Daychain
Glossar

Die 66-Tage-Regel

Der Befund, dass ein Verhalten im Schnitt etwa 66 Tage braucht, um automatisch zu werden — je nach Person und Gewohnheit zwischen 18 und 254 Tagen.

Die 66-Tage-Regel stammt aus einer Studie der Forscherin Phillippa Lally und ihres Teams am University College London. Über rund zwölf Wochen wählten die Teilnehmenden ein neues tägliches Verhalten und meldeten jeden Tag, wie automatisch es sich anfühlte. Der Punkt, an dem eine Handlung ohne Nachdenken und ohne Anstrengung möglich wurde — also automatisch —, wurde im Schnitt nach 66 Tagen erreicht. Das wichtigste Detail ist aber nicht der Durchschnitt, sondern die Spanne: je nach Person und Schwierigkeit des Verhaltens reichte die Zeit von 18 bis 254 Tagen.

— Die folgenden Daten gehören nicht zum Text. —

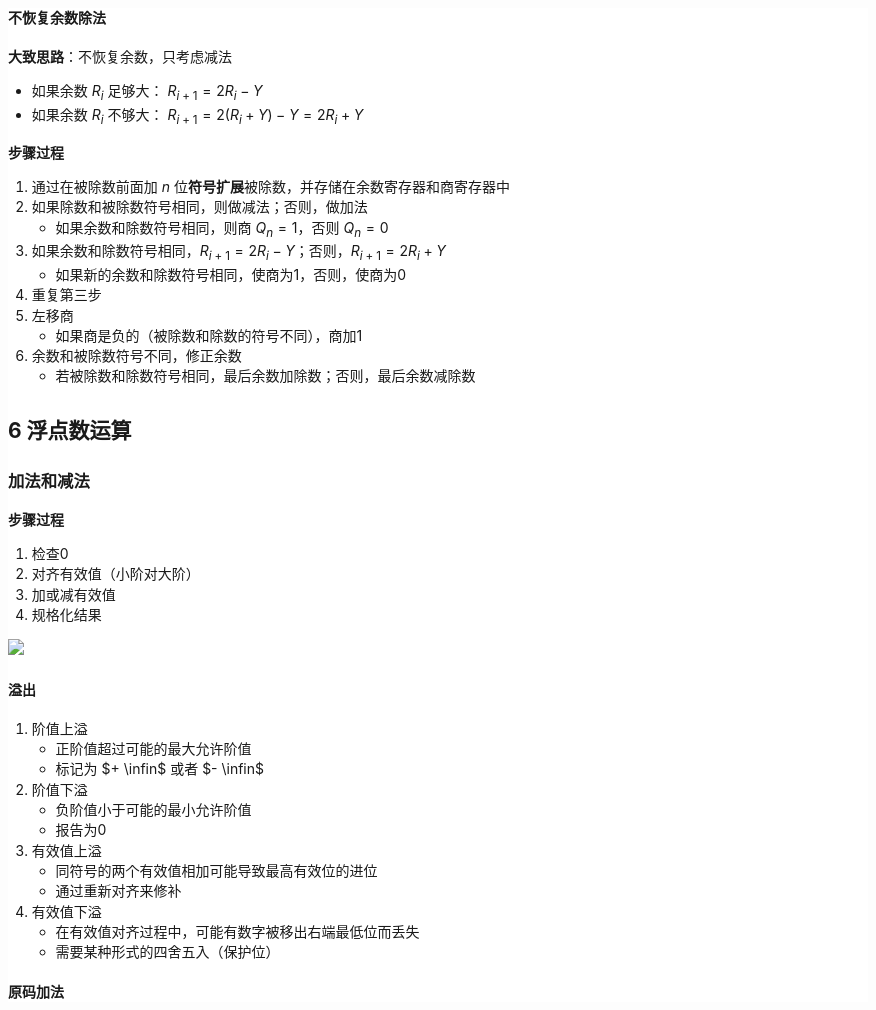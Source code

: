 

#### 不恢复余数除法

**大致思路**：不恢复余数，只考虑减法

* 如果余数 $R_i$ 足够大： $R_{i+1} = 2R_i - Y$
* 如果余数 $R_i$ 不够大： $R_{i+1} = 2(R_i +Y) - Y = 2R_i + Y$



**步骤过程**

1. 通过在被除数前面加 $n$ 位**符号扩展**被除数，并存储在余数寄存器和商寄存器中
2. 如果除数和被除数符号相同，则做减法；否则，做加法
	* 如果余数和除数符号相同，则商 $Q_n = 1$，否则 $Q_n = 0$
3. 如果余数和除数符号相同，$R_{i+1} = 2R_i - Y$；否则，$R_{i+1} = 2R_i + Y$
	* 如果新的余数和除数符号相同，使商为1，否则，使商为0
4. 重复第三步
5. 左移商
	* 如果商是负的（被除数和除数的符号不同），商加1
6. 余数和被除数符号不同，修正余数
	* 若被除数和除数符号相同，最后余数加除数；否则，最后余数减除数



## 6 浮点数运算

### 加法和减法

**步骤过程**

1. 检查0
2. 对齐有效值（小阶对大阶）
3. 加或减有效值
4. 规格化结果

![](https://s2.loli.net/2022/01/05/MsLGdT9JltfPBmy.png)

#### 溢出

1. 阶值上溢
	* 正阶值超过可能的最大允许阶值
	* 标记为 $+ \infin$ 或者 $- \infin$
2. 阶值下溢
	* 负阶值小于可能的最小允许阶值
	* 报告为0
3. 有效值上溢
	* 同符号的两个有效值相加可能导致最高有效位的进位
	* 通过重新对齐来修补
4. 有效值下溢
	* 在有效值对齐过程中，可能有数字被移出右端最低位而丢失
	* 需要某种形式的四舍五入（保护位）



#### 原码加法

Ein Glas Wasser zur Gewohnheit zu machen, kann also schnell gehen, während sich ein täglicher Lauf erst nach Monaten festigt. Man beachte, wie sanft dieser Befund den 21-Tage-Mythos widerlegt: Es gibt keine einzelne Zauberzahl, nur eine weite Spanne, die Geduld verlangt. Ein weiteres beruhigendes Ergebnis: In der Studie brachte ein hin und wieder ausgelassener Tag die langfristige Automatisierung nicht aus dem Tritt — Beständigkeit zählte, Perfektion war nicht nötig. Die Kettenmethode trägt beide Wahrheiten unmittelbar weiter: Indem sie jeden abgeschlossenen Tag in ein sichtbares Glied verwandelt, macht sie den Weg zu 66 Tagen konkret und motivierend, und sie bietet nachsichtige Puffer, damit ein verpasster Tag nicht alles zunichtemacht. Das Ziel ist, die Kette zu schützen, bis das Verhalten wirklich Wurzeln schlägt.